(Task inputs begins)
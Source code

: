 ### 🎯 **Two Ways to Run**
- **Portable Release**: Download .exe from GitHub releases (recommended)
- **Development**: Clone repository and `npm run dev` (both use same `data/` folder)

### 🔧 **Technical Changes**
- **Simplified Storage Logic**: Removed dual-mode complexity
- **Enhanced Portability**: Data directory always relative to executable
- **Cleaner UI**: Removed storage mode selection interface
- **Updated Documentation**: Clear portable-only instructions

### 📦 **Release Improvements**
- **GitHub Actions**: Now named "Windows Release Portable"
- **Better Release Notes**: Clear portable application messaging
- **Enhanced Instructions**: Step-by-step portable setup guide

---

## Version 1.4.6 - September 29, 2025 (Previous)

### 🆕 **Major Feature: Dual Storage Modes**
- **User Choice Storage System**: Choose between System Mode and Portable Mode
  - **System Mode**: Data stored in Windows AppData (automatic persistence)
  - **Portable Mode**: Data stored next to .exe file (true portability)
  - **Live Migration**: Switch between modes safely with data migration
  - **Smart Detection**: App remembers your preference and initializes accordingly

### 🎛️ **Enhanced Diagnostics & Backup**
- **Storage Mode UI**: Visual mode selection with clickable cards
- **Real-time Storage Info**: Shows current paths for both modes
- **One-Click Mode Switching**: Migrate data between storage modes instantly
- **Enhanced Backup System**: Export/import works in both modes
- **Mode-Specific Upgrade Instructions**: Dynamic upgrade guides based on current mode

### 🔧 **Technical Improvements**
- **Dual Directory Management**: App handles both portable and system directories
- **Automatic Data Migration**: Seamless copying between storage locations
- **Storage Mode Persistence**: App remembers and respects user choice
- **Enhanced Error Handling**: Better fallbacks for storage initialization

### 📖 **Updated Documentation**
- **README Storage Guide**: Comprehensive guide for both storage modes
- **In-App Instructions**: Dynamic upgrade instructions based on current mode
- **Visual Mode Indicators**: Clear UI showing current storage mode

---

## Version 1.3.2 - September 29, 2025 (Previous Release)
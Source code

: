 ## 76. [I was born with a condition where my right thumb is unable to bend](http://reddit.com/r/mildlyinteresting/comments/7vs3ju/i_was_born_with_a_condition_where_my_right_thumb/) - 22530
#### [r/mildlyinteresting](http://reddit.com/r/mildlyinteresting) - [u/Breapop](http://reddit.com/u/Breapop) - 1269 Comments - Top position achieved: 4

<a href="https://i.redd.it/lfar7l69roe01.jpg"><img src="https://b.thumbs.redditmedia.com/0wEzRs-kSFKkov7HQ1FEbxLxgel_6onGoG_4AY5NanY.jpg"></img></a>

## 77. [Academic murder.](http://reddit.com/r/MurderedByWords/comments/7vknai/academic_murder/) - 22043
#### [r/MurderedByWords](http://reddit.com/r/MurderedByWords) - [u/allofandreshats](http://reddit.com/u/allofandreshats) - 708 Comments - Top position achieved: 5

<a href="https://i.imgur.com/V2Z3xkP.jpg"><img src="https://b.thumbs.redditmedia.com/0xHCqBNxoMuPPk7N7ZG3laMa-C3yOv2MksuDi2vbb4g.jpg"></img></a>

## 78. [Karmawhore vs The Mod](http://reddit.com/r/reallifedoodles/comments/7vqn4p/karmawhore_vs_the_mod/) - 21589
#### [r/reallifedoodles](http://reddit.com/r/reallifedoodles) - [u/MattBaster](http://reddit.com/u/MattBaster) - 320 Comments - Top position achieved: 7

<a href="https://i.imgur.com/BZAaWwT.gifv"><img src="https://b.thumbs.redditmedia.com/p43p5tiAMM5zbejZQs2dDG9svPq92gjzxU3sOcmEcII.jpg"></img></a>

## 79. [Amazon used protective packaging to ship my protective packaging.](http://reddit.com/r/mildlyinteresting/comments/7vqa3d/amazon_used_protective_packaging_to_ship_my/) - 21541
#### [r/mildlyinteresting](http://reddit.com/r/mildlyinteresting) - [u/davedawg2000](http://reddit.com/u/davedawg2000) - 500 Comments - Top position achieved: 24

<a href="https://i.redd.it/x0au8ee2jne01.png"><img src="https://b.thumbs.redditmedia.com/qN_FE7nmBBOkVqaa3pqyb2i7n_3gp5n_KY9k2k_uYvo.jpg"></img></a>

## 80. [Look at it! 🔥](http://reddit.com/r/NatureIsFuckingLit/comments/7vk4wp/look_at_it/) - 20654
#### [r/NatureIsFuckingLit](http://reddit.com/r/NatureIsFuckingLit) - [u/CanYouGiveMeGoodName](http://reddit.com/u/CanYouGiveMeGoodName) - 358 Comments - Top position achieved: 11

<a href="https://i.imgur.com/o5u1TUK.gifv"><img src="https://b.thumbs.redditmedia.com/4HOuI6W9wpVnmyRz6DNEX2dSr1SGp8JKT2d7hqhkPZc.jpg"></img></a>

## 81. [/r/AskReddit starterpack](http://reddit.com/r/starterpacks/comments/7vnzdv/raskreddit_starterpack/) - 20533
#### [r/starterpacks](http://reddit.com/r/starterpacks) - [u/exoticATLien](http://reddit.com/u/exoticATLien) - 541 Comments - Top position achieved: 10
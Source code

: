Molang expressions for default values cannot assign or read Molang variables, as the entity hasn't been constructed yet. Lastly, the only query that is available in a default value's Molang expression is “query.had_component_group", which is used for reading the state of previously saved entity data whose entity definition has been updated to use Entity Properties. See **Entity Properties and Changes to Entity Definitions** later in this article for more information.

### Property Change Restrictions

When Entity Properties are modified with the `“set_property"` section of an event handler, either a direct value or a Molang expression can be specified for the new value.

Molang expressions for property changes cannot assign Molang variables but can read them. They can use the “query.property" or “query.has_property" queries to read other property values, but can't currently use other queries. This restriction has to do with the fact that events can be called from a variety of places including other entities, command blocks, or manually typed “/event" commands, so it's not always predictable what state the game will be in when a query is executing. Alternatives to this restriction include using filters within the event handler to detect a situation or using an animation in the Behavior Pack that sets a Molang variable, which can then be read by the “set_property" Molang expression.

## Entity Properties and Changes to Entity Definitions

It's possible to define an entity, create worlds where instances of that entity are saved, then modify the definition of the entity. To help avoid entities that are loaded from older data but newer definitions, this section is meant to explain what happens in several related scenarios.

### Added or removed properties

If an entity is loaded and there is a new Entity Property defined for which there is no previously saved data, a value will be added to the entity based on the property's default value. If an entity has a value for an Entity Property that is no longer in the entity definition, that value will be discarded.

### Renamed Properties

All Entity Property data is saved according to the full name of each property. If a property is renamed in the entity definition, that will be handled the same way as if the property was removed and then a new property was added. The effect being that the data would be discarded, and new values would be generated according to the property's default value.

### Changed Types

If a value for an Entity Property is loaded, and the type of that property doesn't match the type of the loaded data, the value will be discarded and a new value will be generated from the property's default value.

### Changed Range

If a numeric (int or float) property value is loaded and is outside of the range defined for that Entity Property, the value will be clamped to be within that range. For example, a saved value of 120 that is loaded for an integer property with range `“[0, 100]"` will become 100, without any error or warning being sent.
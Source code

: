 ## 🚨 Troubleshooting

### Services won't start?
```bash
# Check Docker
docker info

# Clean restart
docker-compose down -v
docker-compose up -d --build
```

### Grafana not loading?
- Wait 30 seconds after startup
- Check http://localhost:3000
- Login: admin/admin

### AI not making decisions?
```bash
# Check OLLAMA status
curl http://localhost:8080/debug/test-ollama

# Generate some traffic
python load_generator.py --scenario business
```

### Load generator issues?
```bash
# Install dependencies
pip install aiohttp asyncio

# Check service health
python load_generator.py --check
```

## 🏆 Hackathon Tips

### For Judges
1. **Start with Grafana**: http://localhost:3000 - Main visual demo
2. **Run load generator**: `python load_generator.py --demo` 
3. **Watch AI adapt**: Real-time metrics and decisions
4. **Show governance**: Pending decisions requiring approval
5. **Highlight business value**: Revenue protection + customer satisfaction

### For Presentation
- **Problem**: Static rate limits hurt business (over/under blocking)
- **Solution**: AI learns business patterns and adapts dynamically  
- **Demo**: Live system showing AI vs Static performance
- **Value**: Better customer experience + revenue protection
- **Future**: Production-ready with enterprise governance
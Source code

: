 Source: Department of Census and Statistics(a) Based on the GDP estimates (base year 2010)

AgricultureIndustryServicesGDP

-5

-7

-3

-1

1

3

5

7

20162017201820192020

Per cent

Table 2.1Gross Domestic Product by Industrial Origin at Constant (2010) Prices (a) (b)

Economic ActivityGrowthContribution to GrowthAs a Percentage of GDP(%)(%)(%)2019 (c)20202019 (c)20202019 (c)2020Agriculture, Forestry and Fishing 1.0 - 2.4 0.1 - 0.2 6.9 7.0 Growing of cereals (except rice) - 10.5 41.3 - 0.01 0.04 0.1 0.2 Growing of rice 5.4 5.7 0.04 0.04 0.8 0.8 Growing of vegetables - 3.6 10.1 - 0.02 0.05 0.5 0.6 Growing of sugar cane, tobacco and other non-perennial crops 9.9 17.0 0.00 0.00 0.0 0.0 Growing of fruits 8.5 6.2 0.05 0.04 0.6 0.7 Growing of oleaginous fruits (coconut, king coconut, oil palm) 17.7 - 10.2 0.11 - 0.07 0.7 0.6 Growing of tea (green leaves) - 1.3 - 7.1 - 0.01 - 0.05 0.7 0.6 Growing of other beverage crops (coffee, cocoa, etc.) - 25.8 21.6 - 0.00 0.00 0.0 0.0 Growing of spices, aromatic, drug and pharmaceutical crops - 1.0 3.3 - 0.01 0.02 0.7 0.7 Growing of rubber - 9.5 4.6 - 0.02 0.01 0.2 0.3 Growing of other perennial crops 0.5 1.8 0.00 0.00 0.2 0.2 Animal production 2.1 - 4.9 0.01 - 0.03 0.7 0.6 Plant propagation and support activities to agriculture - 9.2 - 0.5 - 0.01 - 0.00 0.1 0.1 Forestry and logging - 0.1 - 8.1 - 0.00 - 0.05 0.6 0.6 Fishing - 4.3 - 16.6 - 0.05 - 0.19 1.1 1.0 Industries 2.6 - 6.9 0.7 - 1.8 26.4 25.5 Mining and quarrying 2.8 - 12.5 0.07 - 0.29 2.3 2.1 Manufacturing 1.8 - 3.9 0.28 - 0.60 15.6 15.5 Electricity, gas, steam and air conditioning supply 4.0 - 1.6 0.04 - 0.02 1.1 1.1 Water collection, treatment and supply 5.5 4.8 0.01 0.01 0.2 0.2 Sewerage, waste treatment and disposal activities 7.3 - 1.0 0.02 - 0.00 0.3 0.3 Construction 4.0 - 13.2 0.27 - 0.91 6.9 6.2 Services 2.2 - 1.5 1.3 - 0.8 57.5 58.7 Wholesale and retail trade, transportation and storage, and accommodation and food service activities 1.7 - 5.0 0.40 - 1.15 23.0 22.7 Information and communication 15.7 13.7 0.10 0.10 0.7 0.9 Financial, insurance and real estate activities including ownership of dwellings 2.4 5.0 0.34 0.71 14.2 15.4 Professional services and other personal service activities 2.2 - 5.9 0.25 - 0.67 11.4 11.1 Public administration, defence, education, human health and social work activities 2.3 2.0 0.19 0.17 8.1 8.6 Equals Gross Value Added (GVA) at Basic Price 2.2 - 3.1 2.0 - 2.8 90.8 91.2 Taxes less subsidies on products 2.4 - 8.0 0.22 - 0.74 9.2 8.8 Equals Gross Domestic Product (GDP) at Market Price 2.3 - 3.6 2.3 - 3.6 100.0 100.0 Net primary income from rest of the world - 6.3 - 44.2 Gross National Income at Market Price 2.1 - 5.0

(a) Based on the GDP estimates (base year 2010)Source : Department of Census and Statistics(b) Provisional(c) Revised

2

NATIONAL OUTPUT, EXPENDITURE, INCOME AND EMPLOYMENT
(Task inputs ends)
**To do**
Could you transcribe the entries above word for word, from the line with "- **Simplified Storage" down to the line with "### 🆕 **Major Feature: Dual Storage Modes**", keeping both?

**Expected answer**
- **Simplified Storage Logic**: Removed dual-mode complexity
- **Enhanced Portability**: Data directory always relative to executable
- **Cleaner UI**: Removed storage mode selection interface
- **Updated Documentation**: Clear portable-only instructions

### 📦 **Release Improvements**
- **GitHub Actions**: Now named "Windows Release Portable"
- **Better Release Notes**: Clear portable application messaging
- **Enhanced Instructions**: Step-by-step portable setup guide

---

## Version 1.4.6 - September 29, 2025 (Previous)

### 🆕 **Major Feature: Dual Storage Modes**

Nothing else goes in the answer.